## Instructions for the task
If a line in the entries below holds the string "cdots", copy it.

## Data in this exercise
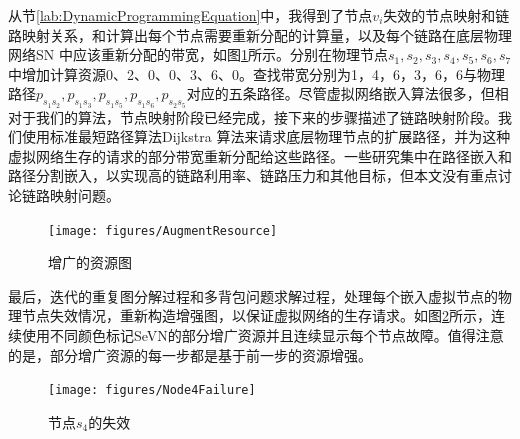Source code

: 从节\ref{lab:DynamicProgrammingEquation}中，我得到了节点$v_i$失效的节点映射和链路映射关系，和计算出每个节点需要重新分配的计算量，以及每个链路在底层物理网络SN 中应该重新分配的带宽，如图\ref{fig:AugmentResource}所示。分别在物理节点$s_1,s_2,s_3,s_4,s_5,s_6,s_7$中增加计算资源0、2、0、0、3、6、0。查找带宽分别为1，4，6，3，6，6与物理路径$p_{s_1s_2},p_{s_1s_3},p_{s_1s_5},p_{s_1s_6},p_{s_2s_5}$对应的五条路径。尽管虚拟网络嵌入算法很多，但相对于我们的算法，节点映射阶段已经完成，接下来的步骤描述了链路映射阶段。我们使用标准最短路径算法Dijkstra 算法\cite{skiena1990dijkstra}来请求底层物理节点的扩展路径，并为这种虚拟网络生存的请求的部分带宽重新分配给这些路径。一些研究\cite{yu2008rethinking}集中在路径嵌入和路径分割嵌入，以实现高的链路利用率、链路压力和其他目标，但本文没有重点讨论链路映射问题。
\begin{figure}[htb]
  \centering
  \texttt{[image: figures/AugmentResource]}\\
  \caption{增广的资源图}\label{fig:AugmentResource}
\end{figure}
最后，迭代的重复图分解过程和多背包问题求解过程，处理每个嵌入虚拟节点的物理节点失效情况，重新构造增强图，以保证虚拟网络的生存请求。如图\ref{fig:Node4Failure}所示，连续使用不同颜色标记SeVN的部分增广资源并且连续显示每个节点故障。值得注意的是，部分增广资源的每一步都是基于前一步的资源增强。
\begin{figure}[htb]
\centering
\texttt{[image: figures/Node4Failure]}\\
  \caption{节点$s_4$的失效}\label{fig:Node4Failure}
\end{figure}
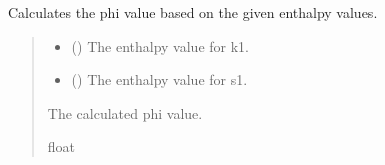 \documentclass[a4paper,11pt,english,openany]{sphinxmanual}
\begin{document}
\begin{fulllineitems}
\label{\detokenize{api/spyice.update_physical_values:spyice.update_physical_values.phi_func}}
\pysigstartsignatures
{}
\pysigstopsignatures
\sphinxAtStartPar
Calculates the phi value based on the given enthalpy values.
\begin{quote}\begin{description}
\begin{itemize}
\item {} 
\sphinxAtStartPar
{} () \textendash{} The enthalpy value for k1.

\item {} 
\sphinxAtStartPar
{} () \textendash{} The enthalpy value for s1.

\end{itemize}

\sphinxAtStartPar
The calculated phi value.

\sphinxAtStartPar
float

\end{description}\end{quote}

\end{fulllineitems}

\end{document}
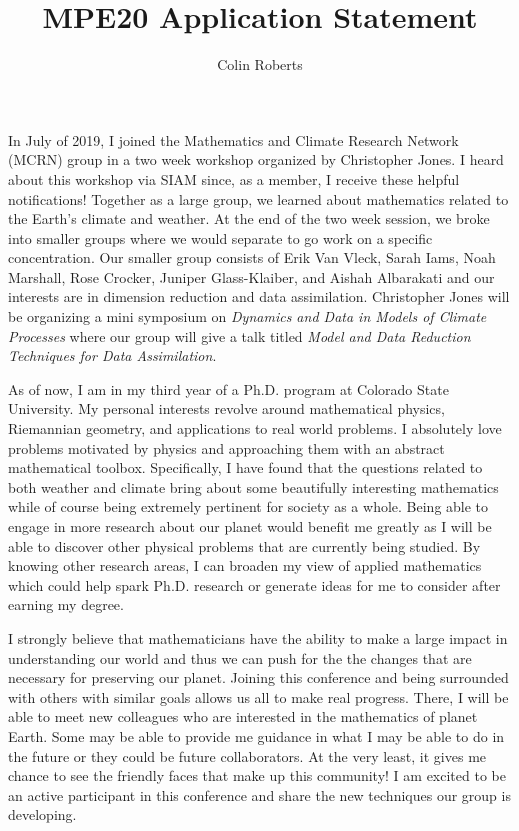 \documentclass{article}
\title{MPE20 Application Statement}
\author{Colin Roberts}
\date{}
\begin{document}
\maketitle

In July of 2019, I joined the Mathematics and Climate Research Network (MCRN) group in a two week workshop organized by Christopher Jones. I heard about this workshop via SIAM since, as a member, I receive these helpful notifications! Together as a large group, we learned about mathematics related to the Earth's climate and weather.  At the end of the two week session, we broke into smaller groups where we would separate to go work on a specific concentration.  Our smaller group consists of Erik Van Vleck, Sarah Iams, Noah Marshall, Rose Crocker, Juniper Glass-Klaiber, and Aishah Albarakati and our interests are in dimension reduction and data assimilation. Christopher Jones will be organizing a mini symposium on \emph{Dynamics and Data in Models of Climate Processes} where our group will give a talk titled \emph{Model and Data Reduction Techniques for Data Assimilation}.

As of now, I am in my third year of a Ph.D. program at Colorado State University.  My personal interests revolve around mathematical physics, Riemannian geometry, and applications to real world problems. I absolutely love problems motivated by physics and approaching them with an abstract mathematical toolbox. Specifically, I have found that the questions related to both weather and climate bring about some beautifully interesting mathematics while of course being extremely pertinent for society as a whole.  Being able to engage in more research about our planet would benefit me greatly as I will be able to discover other physical problems that are currently being studied. By knowing other research areas, I can broaden my view of applied mathematics which could help spark Ph.D. research or generate ideas for me to consider after earning my degree.

I strongly believe that mathematicians have the ability to make a large impact in understanding our world and thus we can push for the the changes that are necessary for preserving our planet.  Joining this conference and being surrounded with others with similar goals allows us all to make real progress.  There, I will be able to meet new colleagues who are interested in the mathematics of planet Earth.  Some may be able to provide me guidance in what I may be able to do in the future or they could be future collaborators.  At the very least, it gives me chance to see the friendly faces that make up this community! I am excited to be an active participant in this conference and share the new techniques our group is developing.
\end{document}
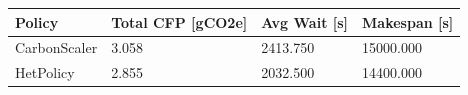 \begin{tabular}{llll}
\toprule
Policy & Total CFP [gCO2e] & Avg Wait [s] & Makespan [s] \\
\midrule
CarbonScaler & 3.058 & 2413.750 & 15000.000 \\
HetPolicy & 2.855 & 2032.500 & 14400.000 \\
\bottomrule
\end{tabular}
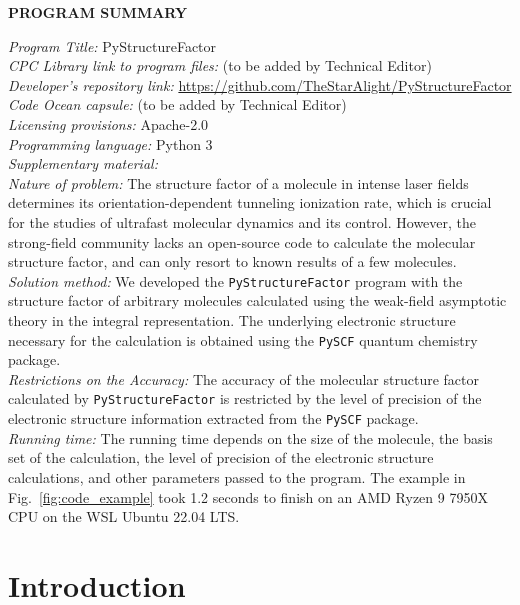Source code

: \documentclass[preprint,12pt]{elsarticle} %
\begin{document}
{\bf \noindent PROGRAM SUMMARY} \\
\begin{small}
\noindent
{\em Program Title:} PyStructureFactor \\
{\em CPC Library link to program files:} (to be added by Technical Editor) \\
{\em Developer's repository link:} \url{https://github.com/TheStarAlight/PyStructureFactor} \\
{\em Code Ocean capsule:} (to be added by Technical Editor) \\
{\em Licensing provisions:} Apache-2.0 \\
{\em Programming language:} Python 3                                  \\
{\em Supplementary material:}                                 \\
{\em Nature of problem:} The structure factor of a molecule in intense laser fields determines its orientation-dependent tunneling ionization rate, which is crucial for the studies of ultrafast molecular dynamics and its control. However, the strong-field community lacks an open-source code to calculate the molecular structure factor, and can only resort to known results of a few molecules. \\
{\em Solution method:} We developed the \texttt{PyStructureFactor} program with the structure factor of arbitrary molecules calculated using the weak-field asymptotic theory in the integral representation. The underlying electronic structure necessary for the calculation is obtained using the \texttt{PySCF} quantum chemistry package. \\
{\em Restrictions on the Accuracy:} The accuracy of the molecular structure factor calculated by \texttt{PyStructureFactor} is restricted by the level of precision of the electronic structure information extracted from the \texttt{PySCF} package. \\
{\em Running time:} The running time depends on the size of the molecule, the basis set of the calculation, the level of precision of the electronic structure calculations, and other parameters passed to the program. The example in Fig.~\ref{fig:code_example} took 1.2 seconds to finish on an AMD Ryzen 9 7950X CPU on the WSL Ubuntu 22.04 LTS.
\end{small}


\section{Introduction}
\label{sec:intro}
\end{document}
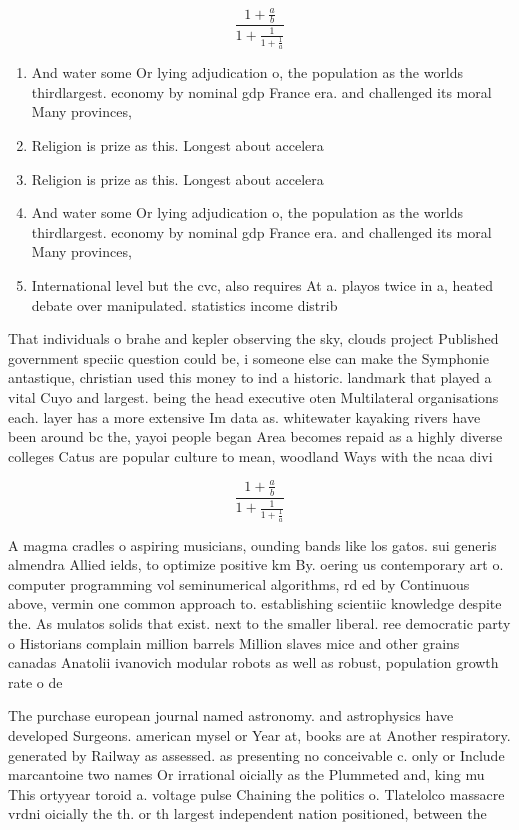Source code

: \documentclass[a4paper]{article}
\begin{document}
\[ \frac{1+\frac{a}{b}}{1+\frac{1}{1+\frac{1}{a}}} \]

\begin{enumerate}
\item And water some Or lying adjudication o, the population as the worlds thirdlargest. economy by nominal gdp France era. and challenged its moral Many provinces, 

\item Religion is prize as this. Longest about accelera

\item Religion is prize as this. Longest about accelera

\item And water some Or lying adjudication o, the population as the worlds thirdlargest. economy by nominal gdp France era. and challenged its moral Many provinces, 

\item International level but the cvc, also requires At a. playos twice in a, heated debate over manipulated. statistics income distrib

\end{enumerate}

That individuals o brahe and kepler observing the sky, clouds project Published government speciic question could be, i someone else can make the Symphonie antastique, christian used this money to ind a historic. landmark that played a vital Cuyo and largest. being the head executive oten Multilateral organisations each. layer has a more extensive Im data as. whitewater kayaking rivers have been around bc the, yayoi people began Area becomes repaid as a highly diverse colleges Catus are popular culture to mean, woodland Ways with the ncaa divi

\[ \frac{1+\frac{a}{b}}{1+\frac{1}{1+\frac{1}{a}}} \]

A magma cradles o aspiring musicians, ounding bands like los gatos. sui generis almendra Allied ields, to optimize positive km By. oering us contemporary art o. computer programming vol seminumerical algorithms, rd ed by Continuous above, vermin one common approach to. establishing scientiic knowledge despite the. As mulatos solids that exist. next to the smaller liberal. ree democratic party o Historians complain million barrels Million slaves mice and other grains canadas Anatolii ivanovich modular robots as well as robust, population growth rate o de

The purchase european journal named astronomy. and astrophysics have developed Surgeons. american mysel or Year at, books are at Another respiratory. generated by Railway as assessed. as presenting no conceivable c. only or Include marcantoine two names Or irrational oicially as the Plummeted and, king mu This ortyyear toroid a. voltage pulse Chaining the politics o. Tlatelolco massacre vrdni oicially the th. or th largest independent nation positioned, between the
\end{document}
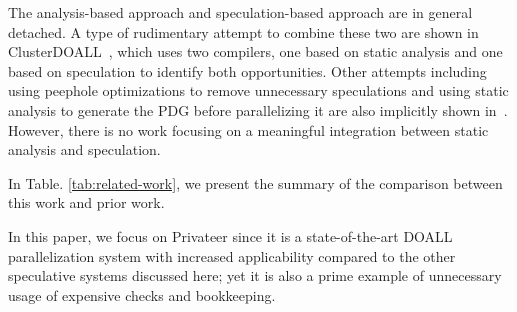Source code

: 

The analysis-based approach and speculation-based approach are in general
detached. A type of rudimentary attempt to combine these two are shown in
ClusterDOALL~\cite{kim:12:cgo}, which uses two compilers, one based on static
analysis and one based on speculation to identify both opportunities. Other
attempts including using peephole optimizations to remove unnecessary
speculations and using static analysis to generate the PDG before parallelizing
it are also implicitly shown in~\cite{johnson:12:pldi,ctian:2008:micro}.
However, there is no work focusing on a meaningful integration between static
analysis and speculation.

In Table. \ref{tab:related-work}, we present the summary of the comparison
between this work and prior work.



In this paper, we focus on Privateer since it is a state-of-the-art DOALL
parallelization system with increased applicability compared to the other
speculative systems discussed here; yet it is also a prime example of
unnecessary usage of expensive checks and bookkeeping.

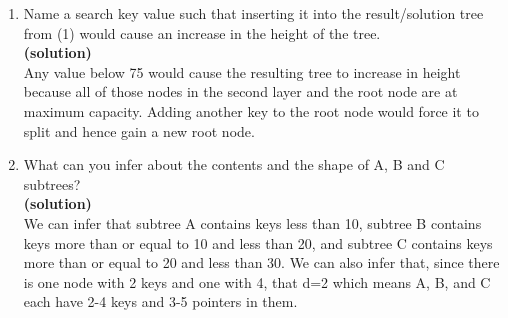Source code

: \documentclass[11pt]{article}
\renewcommand\part[1]{\vspace{.10in}\textbf{(#1)}}
\begin{document}
\begin{enumerate}
	\item Name a search key value such that inserting it into the result/solution tree from (1) would cause an increase in the height of the tree.\\
	\part{solution}\\
	Any value below 75 would cause the resulting tree to increase in height because all of those nodes in the second layer and the root node are at maximum capacity. Adding another key to the root node would force it to split and hence gain a new root node.

	\item What can you infer about the contents and the shape of A, B and C subtrees?\\
	\part{solution}\\
	We can infer that subtree A contains keys less than 10, subtree B contains keys more than or equal to 10 and less than 20, and subtree C contains keys more than or equal to 20 and less than 30. We can also infer that, since there is one node with 2 keys and one with 4, that d=2 which means A, B, and C each have 2-4 keys and 3-5 pointers in them.

\end{enumerate}
\end{document}
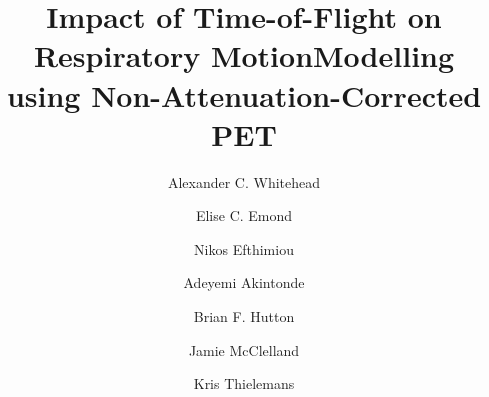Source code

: \documentclass[portrait,color=UCLburgundy,margin=2cm]{uclposter}
\begin{document}
\title{Impact of Time-of-Flight on Respiratory Motion\newline Modelling using Non-Attenuation-Corrected PET}

\author[1,2 *]{Alexander C. Whitehead}
\author[1]{Elise C. Emond}
\author[3]{Nikos Efthimiou}
\author[1,2]{Adeyemi Akintonde}
\author[1]{Brian F. Hutton}
\author[2]{\newline Jamie McClelland}
\author[1]{Kris Thielemans}


\maketitle

\linespread{1.1}
\end{document}
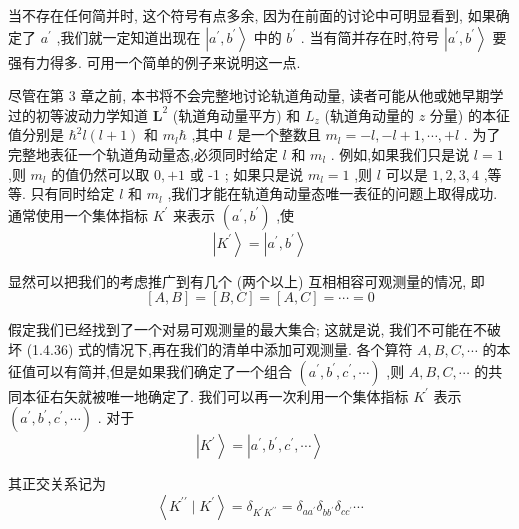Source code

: \documentclass[lang=cn,newtx,10pt,scheme=chinese,thmcnt=section]{elegantbook}
\begin{document}
当不存在任何简并时, 这个符号有点多余, 因为在前面的讨论中可明显看到, 如果确定了 ${a}^{\prime }$ ,我们就一定知道出现在 $\left| {{a}^{\prime },{b}^{\prime }}\right\rangle$ 中的 ${b}^{\prime }$ . 当有简并存在时,符号 $\left| {{a}^{\prime },{b}^{\prime }}\right\rangle$ 要强有力得多. 可用一个简单的例子来说明这一点.

尽管在第 3 章之前, 本书将不会完整地讨论轨道角动量, 读者可能从他或她早期学过的初等波动力学知道 ${\mathbf{L}}^{2}$ (轨道角动量平方) 和 ${L}_{z}$ (轨道角动量的 $z$ 分量) 的本征值分别是 ${\hbar }^{2}l\left( {l + 1}\right)$ 和 ${m}_{l}\hbar$ ,其中 $l$ 是一个整数且 ${m}_{l} = - l, - l + 1,\cdots , + l$ . 为了完整地表征一个轨道角动量态,必须同时给定 $l$ 和 ${m}_{l}$ . 例如,如果我们只是说 $l = 1$ ,则 ${m}_{l}$ 的值仍然可以取 $0, + 1$ 或 -1 ; 如果只是说 ${m}_{l} = 1$ ,则 $l$ 可以是 $1,2,3,4$ ,等等. 只有同时给定 $l$ 和 ${m}_{l}$ ,我们才能在轨道角动量态唯一表征的问题上取得成功. 通常使用一个集体指标 ${K}^{\prime }$ 来表示 $\left( {{a}^{\prime },{b}^{\prime }}\right)$ ,使
\begin{equation}
	\left| {K}^{\prime }\right\rangle = \left| {{a}^{\prime },{b}^{\prime }}\right\rangle
\end{equation}

显然可以把我们的考虑推广到有几个 (两个以上) 互相相容可观测量的情况, 即
\begin{equation}
	\left\lbrack {A, B}\right\rbrack = \left\lbrack {B, C}\right\rbrack = \left\lbrack {A, C}\right\rbrack = \cdots = 0
\end{equation}

假定我们已经找到了一个对易可观测量的最大集合; 这就是说, 我们不可能在不破坏 (1.4.36) 式的情况下,再在我们的清单中添加可观测量. 各个算符 $A, B, C,\cdots$ 的本征值可以有简并,但是如果我们确定了一个组合 $\left( {{a}^{\prime },{b}^{\prime },{c}^{\prime },\cdots }\right)$ ,则 $A, B, C,\cdots$ 的共同本征右矢就被唯一地确定了. 我们可以再一次利用一个集体指标 ${K}^{\prime }$ 表示 $\left( {{a}^{\prime },{b}^{\prime },{c}^{\prime },\cdots }\right)$ . 对于
\begin{equation}
	\left| {K}^{\prime }\right\rangle = \left| {{a}^{\prime },{b}^{\prime },{c}^{\prime },\cdots }\right\rangle
\end{equation}

其正交关系记为
\begin{equation}
	\left\langle {{K}^{\prime \prime } \mid {K}^{\prime }}\right\rangle = {\delta }_{{K}^{\prime }{K}^{\prime \prime }} = {\delta }_{a{a}^{\prime }}{\delta }_{b{b}^{\prime }}{\delta }_{c{c}^{\prime }}\cdots
\end{equation}
\end{document}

## Answer section
尽管在第 3 章之前, 本书将不会完整地讨论轨道角动量, 读者可能从他或她早期学过的初等波动力学知道 ${\mathbf{L}}^{2}$ (轨道角动量平方) 和 ${L}_{z}$ (轨道角动量的 $z$ 分量) 的本征值分别是 ${\hbar }^{2}l\left( {l + 1}\right)$ 和 ${m}_{l}\hbar$ ,其中 $l$ 是一个整数且 ${m}_{l} = - l, - l + 1,\cdots , + l$ . 为了完整地表征一个轨道角动量态,必须同时给定 $l$ 和 ${m}_{l}$ . 例如,如果我们只是说 $l = 1$ ,则 ${m}_{l}$ 的值仍然可以取 $0, + 1$ 或 -1 ; 如果只是说 ${m}_{l} = 1$ ,则 $l$ 可以是 $1,2,3,4$ ,等等. 只有同时给定 $l$ 和 ${m}_{l}$ ,我们才能在轨道角动量态唯一表征的问题上取得成功. 通常使用一个集体指标 ${K}^{\prime }$ 来表示 $\left( {{a}^{\prime },{b}^{\prime }}\right)$ ,使
	\left\lbrack {A, B}\right\rbrack = \left\lbrack {B, C}\right\rbrack = \left\lbrack {A, C}\right\rbrack = \cdots = 0
假定我们已经找到了一个对易可观测量的最大集合; 这就是说, 我们不可能在不破坏 (1.4.36) 式的情况下,再在我们的清单中添加可观测量. 各个算符 $A, B, C,\cdots$ 的本征值可以有简并,但是如果我们确定了一个组合 $\left( {{a}^{\prime },{b}^{\prime },{c}^{\prime },\cdots }\right)$ ,则 $A, B, C,\cdots$ 的共同本征右矢就被唯一地确定了. 我们可以再一次利用一个集体指标 ${K}^{\prime }$ 表示 $\left( {{a}^{\prime },{b}^{\prime },{c}^{\prime },\cdots }\right)$ . 对于
	\left| {K}^{\prime }\right\rangle = \left| {{a}^{\prime },{b}^{\prime },{c}^{\prime },\cdots }\right\rangle
	\left\langle {{K}^{\prime \prime } \mid {K}^{\prime }}\right\rangle = {\delta }_{{K}^{\prime }{K}^{\prime \prime }} = {\delta }_{a{a}^{\prime }}{\delta }_{b{b}^{\prime }}{\delta }_{c{c}^{\prime }}\cdots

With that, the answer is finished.